HIV-positive people who have discordant responses to antiretroviral therapy—for example, an undetectable viral load but a blunted CD4 immune response—may progress faster to AIDS or death than those who respond both virologically and immunologically to treatment, according to a new study to be published in an upcoming issue of the Journal of Acquired Immune Deficiency Syndromes.

Approximately 20 to 40 percent of HIV-positive people receiving antiretroviral treatment have discordant responses to treatment, whether it’s a positive immunologic response in the absence of a virologic response or vice versa. While some studies have shown patients with discordant treatment responses are more likely to develop an AIDS-defining illness or die than those who have concordant responses to treatment—positive immunologic and virologic responses—results have been inconsistent.

To better understand the clinical consequences of discordant treatment responses, Ruiman Tan, MD, MSPH, from the School of Public Health at the University of Alabama at Birmingham (UAB), and his colleagues reviewed the medical records of patients

who received their health care at the UAB outpatient HIV clinic. Their analysis included 404 patients who had initiated antiretroviral therapy after January 1, 1995, and who had at least one CD4 cell count and viral load test on record between three and nine months after starting treatment.

Tan’s team split the patients into four groups, based on whether the patients had an increase of at least 50 CD4 cells and achieved an undetectable viral load. One group, the concordant responders, had a good CD4 and viral load response. The second group, the discordant immunologic responders, had a good CD4 response but never achieved an undetectable viral load. The third group, the discordant virologic responders, had a poor CD4 response, but did achieve an undetectable viral load. The last group, the concordant non-responders, had poor CD4 and viral load responses to treatment.
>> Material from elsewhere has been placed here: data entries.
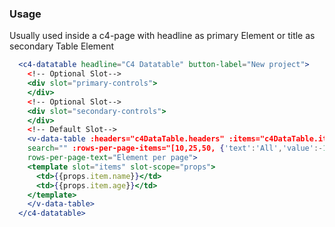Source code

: 
### Usage

Usually used inside a c4-page with headline as primary Element or title as secondary Table Element

```jsx
  <c4-datatable headline="C4 Datatable" button-label="New project">
    <!-- Optional Slot-->
    <div slot="primary-controls">
    </div>
    <!-- Optional Slot-->
    <div slot="secondary-controls">
    </div>
    <!-- Default Slot-->
    <v-data-table :headers="c4DataTable.headers" :items="c4DataTable.items"
    search="" :rows-per-page-items="[10,25,50, {'text':'All','value':-1}]"
    rows-per-page-text="Element per page">
    <template slot="items" slot-scope="props">
      <td>{{props.item.name}}</td>
      <td>{{props.item.age}}</td>
    </template>
    </v-data-table>
  </c4-datatable>
```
The majority of the patients, 70 percent, were concordant responders. As expected, they faired the best were the least likely to die or develop a new AIDS-related illness. Five percent of the patients were concordant non-responders and, not surprisingly, had the fastest rates of disease progression.

As for discordant responders, 16 percent of the patients were immunologic responders and 9 percent were virologic responders. Both types of discordant responses were significantly associated with earlier development of an opportunistic infection or death. According to the study authors, the virologic responders did slightly better than the immunologic responders.

People who had the lowest CD4 counts before starting antiretroviral therapy, and African Americans, were most likely to experience disease progression regardless of their response to therapy.